There were three configurations of the R4000: the R4000PC, an entry-level model with no support for a secondary cache; the R4000SC, a model with secondary cache but no multiprocessor capability; and the R4000MC, a model with secondary cache and support for the cache coherency protocols required by multiprocessor systems.

Description

The R4000 was a scalar superpipelined microprocessor with an eight-stage integer pipeline. During the first stage (IF), a virtual address for an instruction is generated and the instruction translation lookaside buffer (TLB) begins the translation of the address to a physical address. In the second stage (IS), translation is completed and the instruction is fetched from an internal 8 KB instruction cache. The instruction cache is direct-mapped and virtually indexed, physically tagged. It has a 16- or 32-byte line size. Architecturally, it could be expanded to 32 KB.

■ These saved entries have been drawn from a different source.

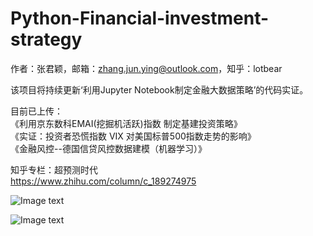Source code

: # Python-Financial-investment-strategy

作者：张君颖，邮箱：zhang.jun.ying@outlook.com，知乎：lotbear      

该项目将持续更新‘利用Jupyter Notebook制定金融大数据策略’的代码实证。     

目前已上传：   
《利用京东数科EMAI(挖掘机活跃)指数 制定基建投资策略》   
《实证：投资者恐慌指数 VIX 对美国标普500指数走势的影响》      
《金融风控--德国信贷风控数据建模（机器学习）》

知乎专栏：超预测时代   
https://www.zhihu.com/column/c_189274975     

![Image text](https://pic1.zhimg.com/v2-abf2ff83fec4c191288ae121388b5bdc_r.jpg)     

![Image text](https://pic4.zhimg.com/v2-3eb7c12d8f63cd3602e5db02134fd6d7_r.jpg)
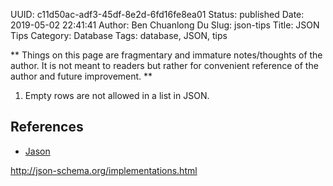UUID: c11d50ac-adf3-45df-8e2d-6fd16fe8ea01
Status: published
Date: 2019-05-02 22:41:41
Author: Ben Chuanlong Du
Slug: json-tips
Title: JSON Tips
Category: Database
Tags: database, JSON, tips

**
Things on this page are
fragmentary and immature notes/thoughts of the author.
It is not meant to readers
but rather for convenient reference of the author and future improvement.
**

1. Empty rows are not allowed in a list in JSON.

## References

- [Jason](http://www.jquery4u.com/json/10-online-json-tools/)

http://json-schema.org/implementations.html

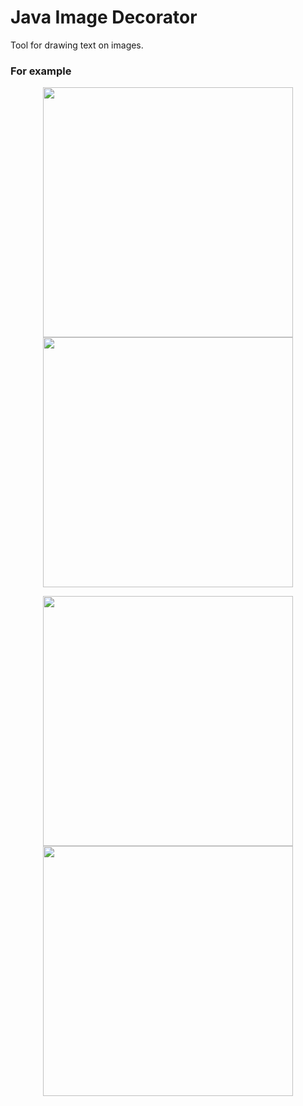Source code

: # Java Image Decorator

Tool for drawing text on images. 

### For example

<p align="center">
   <img src="https://raw.githubusercontent.com/hummatli/java-image-decorator/master/imgs_for_readme/girl.jpg" width="400px"/>

   <img src="https://raw.githubusercontent.com/hummatli/java-image-decorator/master/imgs_for_readme/edited/girl.jpg" width="400px"/>
</p>

<p align="center">
<img src="https://raw.githubusercontent.com/hummatli/java-image-decorator/master/imgs_for_readme/lonely.jpg" width="400px"/>

<img src="https://raw.githubusercontent.com/hummatli/java-image-decorator/master/imgs_for_readme/edited/lonely.jpg" width="400px"/>
</p>

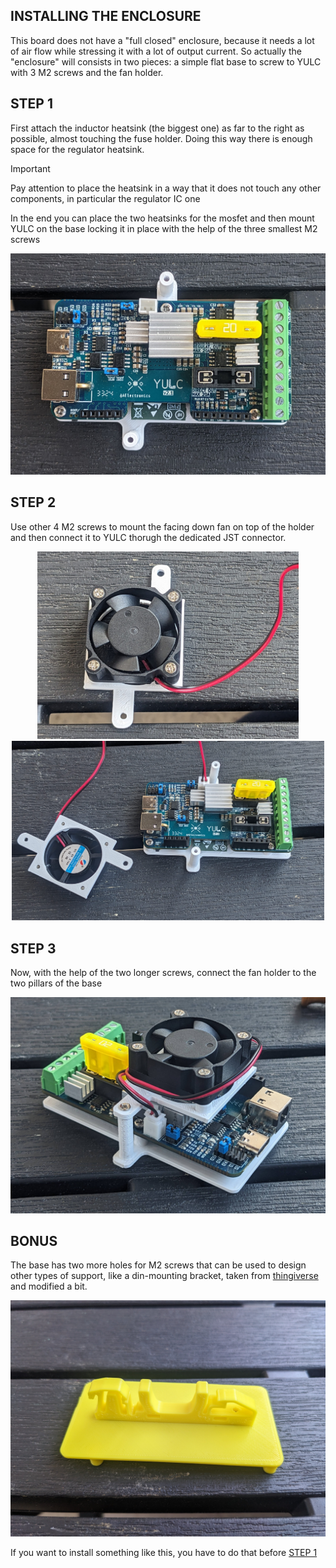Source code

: 
## INSTALLING THE ENCLOSURE

This board does not have a "full closed" enclosure, because it needs a lot of air flow while stressing it with a lot of output current. So actually the "enclosure" will consists in two pieces: a simple flat base to screw to YULC with 3 M2 screws and the fan holder.

## STEP 1

First attach the inductor heatsink (the biggest one) as far to the right as possible, almost touching the fuse holder. Doing this way there is enough space for the regulator heatsink.

> [!IMPORTANT]  
Pay attention to place the heatsink in a way that it does not touch any other components, in particular the regulator IC one

In the end you can place the two heatsinks for the mosfet and then mount YULC on the base locking it in place with the help of the three smallest M2 screws
<center>
<p>
<img src="https://github.com/ale1800/YULC/blob/main/images/installation/base.jpg" width="600">
</p>
</center>

## STEP 2

Use other 4 M2 screws to mount the facing down fan on top of the holder and then connect it to YULC thorugh the dedicated JST connector. 
<center>
<p>
<img src="https://github.com/ale1800/YULC/blob/main/images/installation/fan.jpg" height="300">
<img src="https://github.com/ale1800/YULC/blob/main/images/installation/fan_to_pcb.jpg" width="500">
</p>
</center>

## STEP 3

Now, with the help of the two longer screws, connect the fan holder to the two pillars of the base

<center>
<p>
<img src="https://github.com/ale1800/YULC/blob/main/images/installation/complete.jpg" width="600">
</p>
</center>


## BONUS
The base has two more holes for M2 screws that can be used to design other types of support, like a din-mounting bracket, taken from [thingiverse](https://www.thingiverse.com/thing:2613804) and modified a bit.

<p>
<img src="https://github.com/ale1800/YULC/blob/main/images/v2.1/din-combined.jpg" width="600"> 
</p>

If you want to install something like this, you have to do that before [STEP 1](#step-1)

During the third stage (RF), the instruction is decoded and the register file is read. The MIPS III defines two register files, one for the integer unit and the other for floating-point. Each register file is 64 bits wide and contained 32 entries. The integer register file has two read ports and one write port, while the floating-point register file has two read ports and two write ports. Execution begins at stage four (EX) for both integer and floating-point instructions; and is written back to the register files when completed in stage eight (WB). Results may be bypassed if possible.

Integer execution

The R4000 has an arithmetic logic unit (ALU), a shifter, multiplier and divider and load aligner for executing integer instructions. The ALU consists of a 64-bit carry-select adder and a logic unit and is pipelined. The shifter is a 32-bit barrel shifter. It performs 64-bit shifts in two cycles, stalling the pipeline as a result. This design was chosen to save die area. The multiplier and divider are not pipelined and have significant latencies: multiplies have a 10- or 20-cycle latency for 32-bit or 64-bit integers, respectively; whereas divides have a 69- or 133-cycle latency for 32-bit or 64-bit integers, respectively. Most instructions have a single cycle latency. The ALU adder is also used for calculating virtual addresses for loads, stores and branches.

Load and store instructions are executed by the integer pipeline, and access the on-chip 8 KB data cache.

Floating-point execution

The R4000 has an on-die IEEE 754-1985-compliant floating-point unit (FPU), referred to as the R4010. The FPU is a coprocessor designated CP1^[1] (the MIPS ISA defined four coprocessors, designated CP0 to CP3). The FPU can operate in two modes, 32- or 64-bit which are selected by setting a bit, the FR bit, in the CPU status register. In 32-bit mode, the 32 floating-point registers become 32 bits wide when used to hold single-precision floating-point numbers. When used to hold double-precision numbers, there are 16 floating-point registers (the registers are paired).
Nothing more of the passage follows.